## Data shown
• • • •

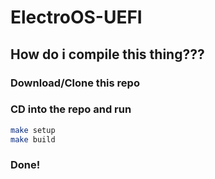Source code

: # ElectroOS-UEFI

## How do i compile this thing???
### Download/Clone this repo
### CD into the repo and run 
```bash
make setup
make build
```
### Done!
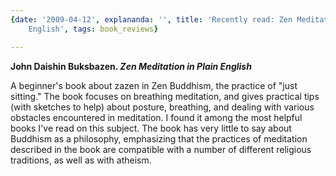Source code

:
 ```yaml
---
{date: '2009-04-12', explananda: '', title: 'Recently read: Zen Meditation in Plain
	English', tags: book_reviews}

---
```

<strong>John Daishin Buksbazen. <em>Zen Meditation in Plain English</em></strong>

A beginner's book about zazen in Zen Buddhism, the practice of "just sitting."  The book focuses on breathing meditation, and gives practical tips (with sketches to help) about posture, breathing, and dealing with various obstacles encountered in meditation.  I found it among the most helpful books I've read on this subject.  The book has very little to say about Buddhism as a philosophy, emphasizing that the practices of meditation described in the book are compatible with a number of different religious traditions, as well as with atheism.

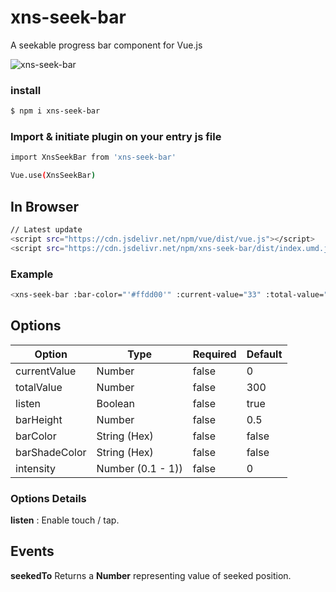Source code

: # xns-seek-bar
A seekable progress bar component for Vue.js

![xns-seek-bar](https://res.cloudinary.com/djx5h4cjt/image/upload/v1581230835/xns-seek-bar/demo.gif "xns-seek-bar")


### install

```sh
$ npm i xns-seek-bar
```


### Import & initiate plugin on your entry js file

```sh
import XnsSeekBar from 'xns-seek-bar'

Vue.use(XnsSeekBar)
```

## In Browser ###
```sh
// Latest update
<script src="https://cdn.jsdelivr.net/npm/vue/dist/vue.js"></script>
<script src="https://cdn.jsdelivr.net/npm/xns-seek-bar/dist/index.umd.js"></script>
```


### Example

```sh
<xns-seek-bar :bar-color="'#ffdd00'" :current-value="33" :total-value="100"></xns-seek-bar>
```


## Options

| Option | Type | Required | Default |
| ------ | ---- | -------- | ------- |
| currentValue | Number | false | 0 |
| totalValue | Number | false | 300 |
| listen | Boolean | false | true |
| barHeight | Number | false | 0.5 |
| barColor | String (Hex) | false | false |
| barShadeColor | String (Hex) | false | false |
| intensity | Number (0.1 - 1)) | false | 0 |


### Options Details

__listen__ : Enable touch / tap.


## Events

__seekedTo__
Returns a **Number** representing value of seeked position.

• • • •

In full and without error, repeat the listing above, omitting its images.

## Result of this task
Source code

: # ElectroOS-UEFI

## How do i compile this thing???
### Download/Clone this repo
### CD into the repo and run 
```bash
make setup
make build
```
### Done!
Source code

:
 ```yaml
---
{date: '2009-04-12', explananda: '', title: 'Recently read: Zen Meditation in Plain
	English', tags: book_reviews}

---
```

<strong>John Daishin Buksbazen. <em>Zen Meditation in Plain English</em></strong>

A beginner's book about zazen in Zen Buddhism, the practice of "just sitting."  The book focuses on breathing meditation, and gives practical tips (with sketches to help) about posture, breathing, and dealing with various obstacles encountered in meditation.  I found it among the most helpful books I've read on this subject.  The book has very little to say about Buddhism as a philosophy, emphasizing that the practices of meditation described in the book are compatible with a number of different religious traditions, as well as with atheism.

Source code

: # xns-seek-bar
A seekable progress bar component for Vue.js

![xns-seek-bar](https://res.cloudinary.com/djx5h4cjt/image/upload/v1581230835/xns-seek-bar/demo.gif "xns-seek-bar")


### install

```sh
$ npm i xns-seek-bar
```


### Import & initiate plugin on your entry js file

```sh
import XnsSeekBar from 'xns-seek-bar'

Vue.use(XnsSeekBar)
```

## In Browser ###
```sh
// Latest update
<script src="https://cdn.jsdelivr.net/npm/vue/dist/vue.js"></script>
<script src="https://cdn.jsdelivr.net/npm/xns-seek-bar/dist/index.umd.js"></script>
```


### Example

```sh
<xns-seek-bar :bar-color="'#ffdd00'" :current-value="33" :total-value="100"></xns-seek-bar>
```


## Options

| Option | Type | Required | Default |
| ------ | ---- | -------- | ------- |
| currentValue | Number | false | 0 |
| totalValue | Number | false | 300 |
| listen | Boolean | false | true |
| barHeight | Number | false | 0.5 |
| barColor | String (Hex) | false | false |
| barShadeColor | String (Hex) | false | false |
| intensity | Number (0.1 - 1)) | false | 0 |


### Options Details

__listen__ : Enable touch / tap.


## Events

__seekedTo__
Returns a **Number** representing value of seeked position.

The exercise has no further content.